WORK ORDER: Look over the entries that follow. Report how many lines contain "sentinelRefreshInstanceInfo", with nothing else.

(Records from a data collection)
= = = = = = =
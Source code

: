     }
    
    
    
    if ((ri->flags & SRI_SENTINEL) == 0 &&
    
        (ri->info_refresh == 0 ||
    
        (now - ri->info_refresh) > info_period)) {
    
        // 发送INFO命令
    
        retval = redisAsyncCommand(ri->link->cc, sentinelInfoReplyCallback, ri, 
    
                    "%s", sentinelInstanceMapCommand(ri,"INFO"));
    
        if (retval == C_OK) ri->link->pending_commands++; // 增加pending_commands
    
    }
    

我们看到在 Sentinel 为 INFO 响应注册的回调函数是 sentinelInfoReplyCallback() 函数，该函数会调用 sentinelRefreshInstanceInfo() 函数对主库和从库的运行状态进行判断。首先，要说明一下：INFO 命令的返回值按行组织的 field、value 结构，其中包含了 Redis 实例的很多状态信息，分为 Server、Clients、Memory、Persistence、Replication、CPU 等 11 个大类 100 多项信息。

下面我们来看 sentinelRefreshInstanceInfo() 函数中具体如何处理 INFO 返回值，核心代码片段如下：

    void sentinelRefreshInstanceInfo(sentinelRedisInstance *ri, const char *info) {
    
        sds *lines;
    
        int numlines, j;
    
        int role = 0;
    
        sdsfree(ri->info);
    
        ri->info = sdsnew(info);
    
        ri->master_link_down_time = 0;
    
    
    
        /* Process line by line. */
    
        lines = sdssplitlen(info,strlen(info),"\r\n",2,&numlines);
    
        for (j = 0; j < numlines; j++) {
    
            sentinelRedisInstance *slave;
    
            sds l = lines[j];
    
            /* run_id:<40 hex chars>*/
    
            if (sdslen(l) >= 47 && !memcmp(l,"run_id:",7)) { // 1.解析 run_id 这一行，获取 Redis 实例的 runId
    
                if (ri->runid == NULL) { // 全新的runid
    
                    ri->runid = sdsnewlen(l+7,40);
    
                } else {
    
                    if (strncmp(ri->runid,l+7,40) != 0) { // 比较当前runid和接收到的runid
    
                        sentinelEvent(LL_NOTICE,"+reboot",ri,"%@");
= = = = = = =
RESPONSE: 3